Your objective: Only the lines from the top of the records below through the line containing "the corpus, mean" should be printed, exactly and without pictures.

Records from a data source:
━━━━━━━━━━━━━━━━

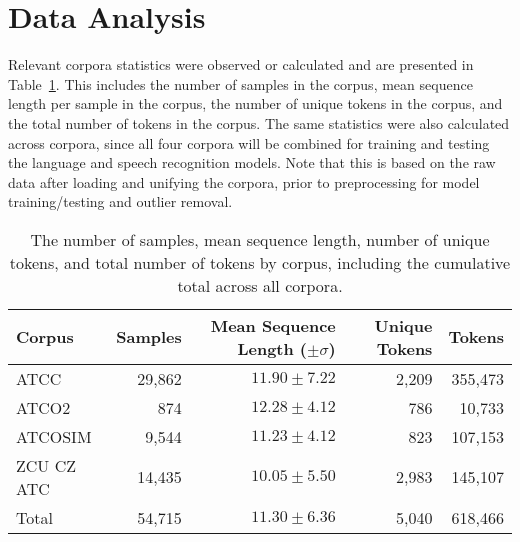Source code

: \documentclass[12pt]{article}
\begin{document}
\section{Data Analysis}\label{sec:data_analysis}
Relevant corpora statistics were observed or calculated and are presented in Table~\ref{table:corpora_stats}. This includes the number of samples in
the corpus, mean sequence length per sample in the corpus, the number of unique tokens in the corpus, and the total number of tokens in the corpus.
The same statistics were also calculated across corpora, since all four corpora will be combined for training and testing the language and speech
recognition models. Note that this is based on the raw data after loading and unifying the corpora, prior to preprocessing for model training/testing
and outlier removal.


\begin{table}[h!]
    \centering
    \begin{tabular}{l r r r r}
        \toprule
        \textbf{Corpus} & \textbf{Samples} & \textbf{Mean Sequence Length (\(\pm \sigma\))} & \textbf{Unique Tokens} & \textbf{Tokens} \\
        \midrule
        ATCC            & 29,862           & \(11.90 \pm 7.22\)                             & 2,209                  & 355,473         \\
        ATCO2           & 874              & \(12.28 \pm 4.12\)                             & 786                    & 10,733          \\
        ATCOSIM         & 9,544            & \(11.23 \pm 4.12\)                             & 823                    & 107,153         \\
        ZCU CZ ATC      & 14,435           & \(10.05 \pm 5.50\)                             & 2,983                  & 145,107         \\
        \midrule
        Total           & 54,715           & \(11.30 \pm 6.36\)                             & 5,040                  & 618,466         \\
        \bottomrule
    \end{tabular}
    \label{table:corpora_stats}
    \caption{The number of samples, mean sequence length, number of unique tokens, and total number of tokens by corpus, including the cumulative
        total across all corpora.}
\end{table}
\end{document}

━━━━━━━━━━━━━━━━

Task result:
Source code

: \documentclass[12pt]{article}
\begin{document}
\section{Data Analysis}\label{sec:data_analysis}
Relevant corpora statistics were observed or calculated and are presented in Table~\ref{table:corpora_stats}. This includes the number of samples in
the corpus, mean sequence length per sample in the corpus, the number of unique tokens in the corpus, and the total number of tokens in the corpus.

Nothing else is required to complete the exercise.